頭を強打し、葦人の目に火花が散る。だが視界を取り戻す前に、彼らは硬い地面へ叩き付けられた。

 

否、それは地面ではなかった。

 

廊下。木でできた廊下の上に、二人の体は投げ出されていた。

「これは──」

「早く奥に入れッ!」

服を鷲掴みにされ、葦人は織部に片手で引きずり回される。

「ハハッ、やはり荷物がないと軽いな!」

「うああッ──」

畳との摩擦で火傷を負いそうになりながら、緑色の畳の上を転げまわる。井草の繊維に毛髪が引っ掛かり、千切れる感覚があった。織部も廊下を飛び上がると、近くにあったいかにも高級そうな襖をぶち破って畳の上に着地した。

織部の着地と同時だったか、それとも先だったか。ブロントルニスの嘴が、先ほどまで二人がいた廊下の床を貫通する音がした。木端を散らして嘴を引き抜き、真っ赤な口の中を見せながらブロントルニスが叫び声を上げる。

「喧しいッ!」

畳の上に転がるEMDを手に取り、流れるような手つきで織部が射撃した。
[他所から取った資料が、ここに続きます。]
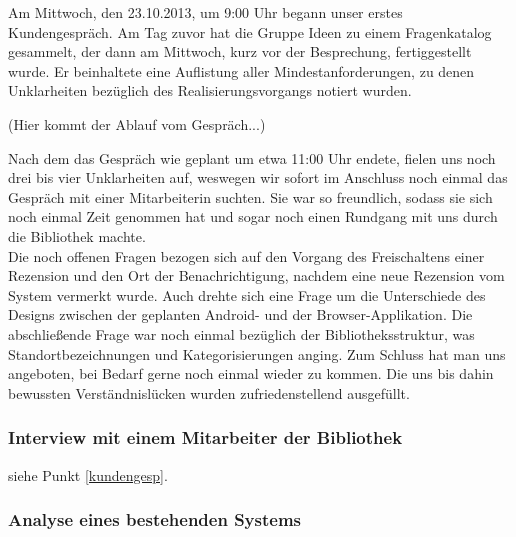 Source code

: \documentclass[fontsize=12pt,paper=a4,twoside]{scrartcl}
\begin{document}
Am Mittwoch, den 23.10.2013, um 9:00 Uhr begann unser erstes Kundengespräch.
Am Tag zuvor hat die Gruppe Ideen zu einem Fragenkatalog gesammelt, der dann
am Mittwoch, kurz vor der Besprechung, fertiggestellt wurde. Er beinhaltete
eine Auflistung aller Mindestanforderungen, zu denen Unklarheiten bezüglich 
des Realisierungsvorgangs notiert wurden. 

(Hier kommt der Ablauf vom Gespräch...)

Nach dem das Gespräch wie geplant um etwa 11:00 Uhr endete, fielen uns noch 
drei bis vier Unklarheiten auf, weswegen wir sofort im Anschluss noch einmal das Gespräch mit einer Mitarbeiterin suchten. Sie war so freundlich, sodass sie sich noch einmal Zeit genommen hat und sogar noch einen Rundgang mit uns durch die Bibliothek machte. \\
Die noch offenen Fragen bezogen sich auf den Vorgang des Freischaltens einer Rezension
und den Ort der Benachrichtigung, nachdem eine neue Rezension vom System vermerkt
wurde. Auch drehte sich eine Frage um die Unterschiede des Designs zwischen
der geplanten Android- und der Browser-Applikation. Die abschließende Frage war noch einmal bezüglich der Bibliotheksstruktur, was Standortbezeichnungen und
Kategorisierungen anging. Zum Schluss hat man uns angeboten, bei Bedarf gerne 
noch einmal wieder zu kommen. Die uns bis dahin bewussten Verständnislücken
wurden zufriedenstellend ausgefüllt. 

\subsubsection{Interview mit einem Mitarbeiter der Bibliothek}

siehe Punkt \ref{kundengesp}.

\subsubsection{Analyse eines bestehenden Systems}
\end{document}
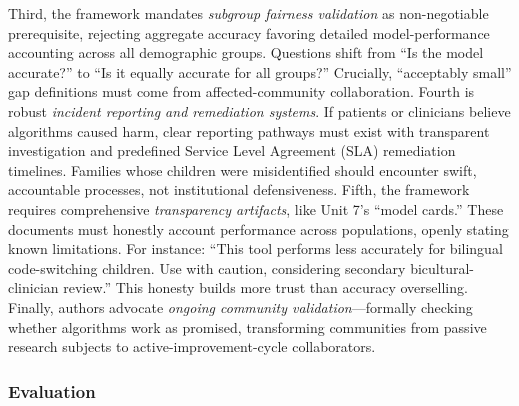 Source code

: \documentclass[11pt,twoside]{article}
\begin{document}
Third, the framework mandates \textit{subgroup fairness validation} as non-negotiable prerequisite, rejecting aggregate accuracy favoring detailed model-performance accounting across all demographic groups. Questions shift from ``Is the model accurate?'' to ``Is it equally accurate for all groups?'' Crucially, ``acceptably small'' gap definitions must come from affected-community collaboration. Fourth is robust \textit{incident reporting and remediation systems}. If patients or clinicians believe algorithms caused harm, clear reporting pathways must exist with transparent investigation and predefined Service Level Agreement (SLA) remediation timelines. Families whose children were misidentified should encounter swift, accountable processes, not institutional defensiveness. Fifth, the framework requires comprehensive \textit{transparency artifacts}, like Unit 7's ``model cards.'' These documents must honestly account performance across populations, openly stating known limitations. For instance: ``This tool performs less accurately for bilingual code-switching children. Use with caution, considering secondary bicultural-clinician review.'' This honesty builds more trust than accuracy overselling. Finally, authors advocate \textit{ongoing community validation}---formally checking whether algorithms work as promised, transforming communities from passive research subjects to active-improvement-cycle collaborators.

\newpage

\subsubsection*{Evaluation}

\vspace{-0.3cm}
\end{document}
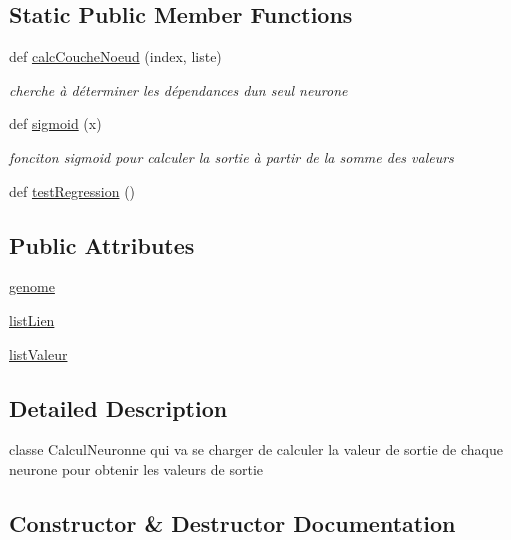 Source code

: \subsection*{Static Public Member Functions}
\begin{DoxyCompactItemize}
\item 
def \hyperlink{classsrc_1_1_i_a_1_1calculneurone_1_1_calcul_neurone_a099b391595178f8212b417467aa066a9}{calc\+Couche\+Noeud} (index, liste)
\begin{DoxyCompactList}\small\item\em cherche à déterminer les dépendances d\textquotesingle{}un seul neurone \end{DoxyCompactList}\item 
def \hyperlink{classsrc_1_1_i_a_1_1calculneurone_1_1_calcul_neurone_a85f9c2a232514510494df22fad8076f3}{sigmoid} (x)
\begin{DoxyCompactList}\small\item\em fonciton sigmoid pour calculer la sortie à partir de la somme des valeurs \end{DoxyCompactList}\item 
def \hyperlink{classsrc_1_1_i_a_1_1calculneurone_1_1_calcul_neurone_a06e27efe9cfd0bd879634946685299b5}{test\+Regression} ()
\end{DoxyCompactItemize}
\subsection*{Public Attributes}
\begin{DoxyCompactItemize}
\item 
\hyperlink{classsrc_1_1_i_a_1_1calculneurone_1_1_calcul_neurone_a72f88c170dedc7b9fff3200986e5dafc}{genome}
\item 
\hyperlink{classsrc_1_1_i_a_1_1calculneurone_1_1_calcul_neurone_a47ce8bc94af0536f22b9a55c7bf874d2}{list\+Lien}
\item 
\hyperlink{classsrc_1_1_i_a_1_1calculneurone_1_1_calcul_neurone_a4a217721543355649c6f25bbc50b6800}{list\+Valeur}
\end{DoxyCompactItemize}


\subsection{Detailed Description}
classe Calcul\+Neuronne qui va se charger de calculer la valeur de sortie de chaque neurone pour obtenir les valeurs de sortie 

\subsection{Constructor \& Destructor Documentation}
\mbox{\label{classsrc_1_1_i_a_1_1calculneurone_1_1_calcul_neurone_afe5ce9166d3419eb900db1d3a3801ba7}} 
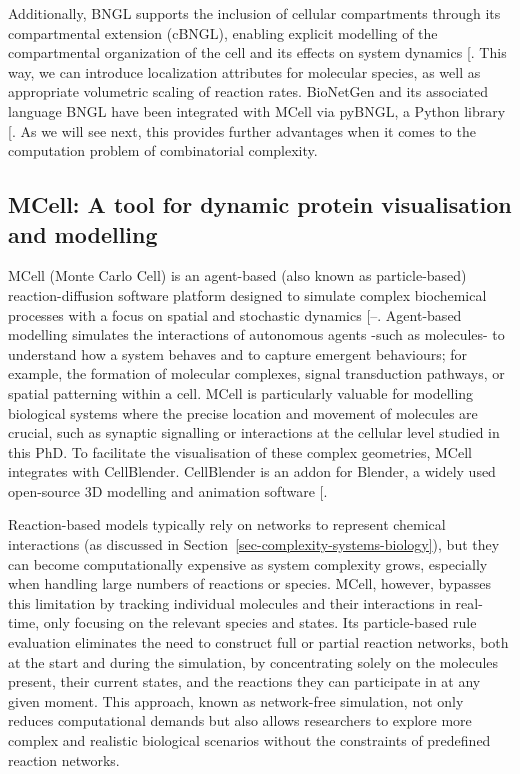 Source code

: \documentclass[
  11pt,
  letterpaper,
]{scrreprt}
\begin{document}
Additionally, BNGL supports the inclusion of cellular compartments
through its compartmental extension (cBNGL), enabling explicit modelling
of the compartmental organization of the cell and its effects on system
dynamics {[}\citeproc{ref-harris2009Compartmental}{287}{]}. This way, we
can introduce localization attributes for molecular species, as well as
appropriate volumetric scaling of reaction rates. BioNetGen and its
associated language BNGL have been integrated with MCell via pyBNGL, a
Python library {[}\citeproc{ref-husar2022MCell4}{244}{]}. As we will see
next, this provides further advantages when it comes to the computation
problem of combinatorial complexity.

\subsection*{MCell: A tool for dynamic protein visualisation and
modelling}\label{mcell-a-tool-for-dynamic-protein-visualisation-and-modelling}

MCell (Monte Carlo Cell) is an agent-based (also known as
particle-based) reaction-diffusion software platform designed to
simulate complex biochemical processes with a focus on spatial and
stochastic dynamics
{[}--\citeproc{ref-husar2022MCell4}{244}{]}.
Agent-based modelling simulates the interactions of autonomous agents
-such as molecules- to understand how a system behaves and to capture
emergent behaviours; for example, the formation of molecular complexes,
signal transduction pathways, or spatial patterning within a cell. MCell
is particularly valuable for modelling biological systems where the
precise location and movement of molecules are crucial, such as synaptic
signalling or interactions at the cellular level studied in this PhD. To
facilitate the visualisation of these complex geometries, MCell
integrates with CellBlender. CellBlender is an addon for Blender, a
widely used open-source 3D modelling and animation software
{[}\citeproc{ref-gupta2018Spatial}{298}{]}.

Reaction-based models typically rely on networks to represent chemical
interactions (as discussed in
Section~\ref{sec-complexity-systems-biology}), but they can become
computationally expensive as system complexity grows, especially when
handling large numbers of reactions or species. MCell, however, bypasses
this limitation by tracking individual molecules and their interactions
in real-time, only focusing on the relevant species and states. Its
particle-based rule evaluation eliminates the need to construct full or
partial reaction networks, both at the start and during the simulation,
by concentrating solely on the molecules present, their current states,
and the reactions they can participate in at any given moment. This
approach, known as network-free simulation, not only reduces
computational demands but also allows researchers to explore more
complex and realistic biological scenarios without the constraints of
predefined reaction networks.
\end{document}
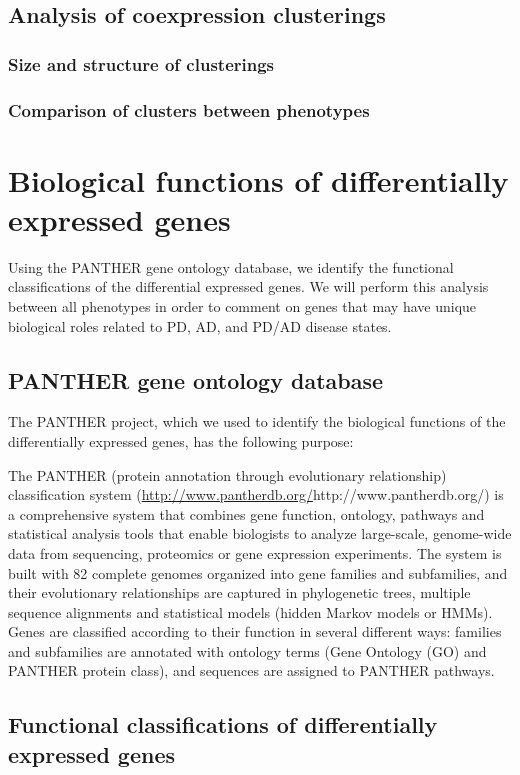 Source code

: \subsection{Analysis of coexpression clusterings}
\label{subsec:analys-coexpr-clust}

\subsubsection{Size and structure of clusterings}
\label{subsec:size-struct-clust}

\subsubsection{Comparison of clusters between phenotypes}
\label{subsec:comp-clust-betw}


\section{Biological functions of differentially expressed genes}
\label{sec:biol-funct-diff}

Using the PANTHER gene ontology database, we identify the functional classifications of the differential expressed genes. We will perform this analysis between all phenotypes in order to comment on genes that may have unique biological roles related to PD, AD, and PD/AD disease states.


\subsection{PANTHER gene ontology database}
\label{subsec:panth-gene-ontol}

The PANTHER project, which we used to identify the biological functions of the differentially expressed genes, has the following purpose\cite{PANTHER}:\\

\begin{blockquote}
  The PANTHER (protein annotation through evolutionary relationship) classification system (\url{http://www.pantherdb.org/}{http://www.pantherdb.org/}) is a comprehensive system that combines gene function, ontology, pathways and statistical analysis tools that enable biologists to analyze large-scale, genome-wide data from sequencing, proteomics or gene expression experiments. The system is built with 82 complete genomes organized into gene families and subfamilies, and their evolutionary relationships are captured in phylogenetic trees, multiple sequence alignments and statistical models (hidden Markov models or HMMs). Genes are classified according to their function in several different ways: families and subfamilies are annotated with ontology terms (Gene Ontology (GO) and PANTHER protein class), and sequences are assigned to PANTHER pathways.
\end{blockquote}

\subsection{Functional classifications of differentially expressed genes}
\label{subsec:funct-class-diff}


\pagebreak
二発、三発と引き金を引き、巨鳥は吹き飛ぶようにして地面へ倒れ込んでいった。

 

ブロントルニスが倒れるさまを確認し、荒れる呼吸を整えながら、葦人は周囲を見回した。丁寧な木彫りの彫刻が施された鴨居、そして金色の刺繍がなされた奥の襖を見るに、どうも城の中に突入したらしい。織部がEMDを下ろし、面白くなってきたとでも言わんばかりに口を歪めた。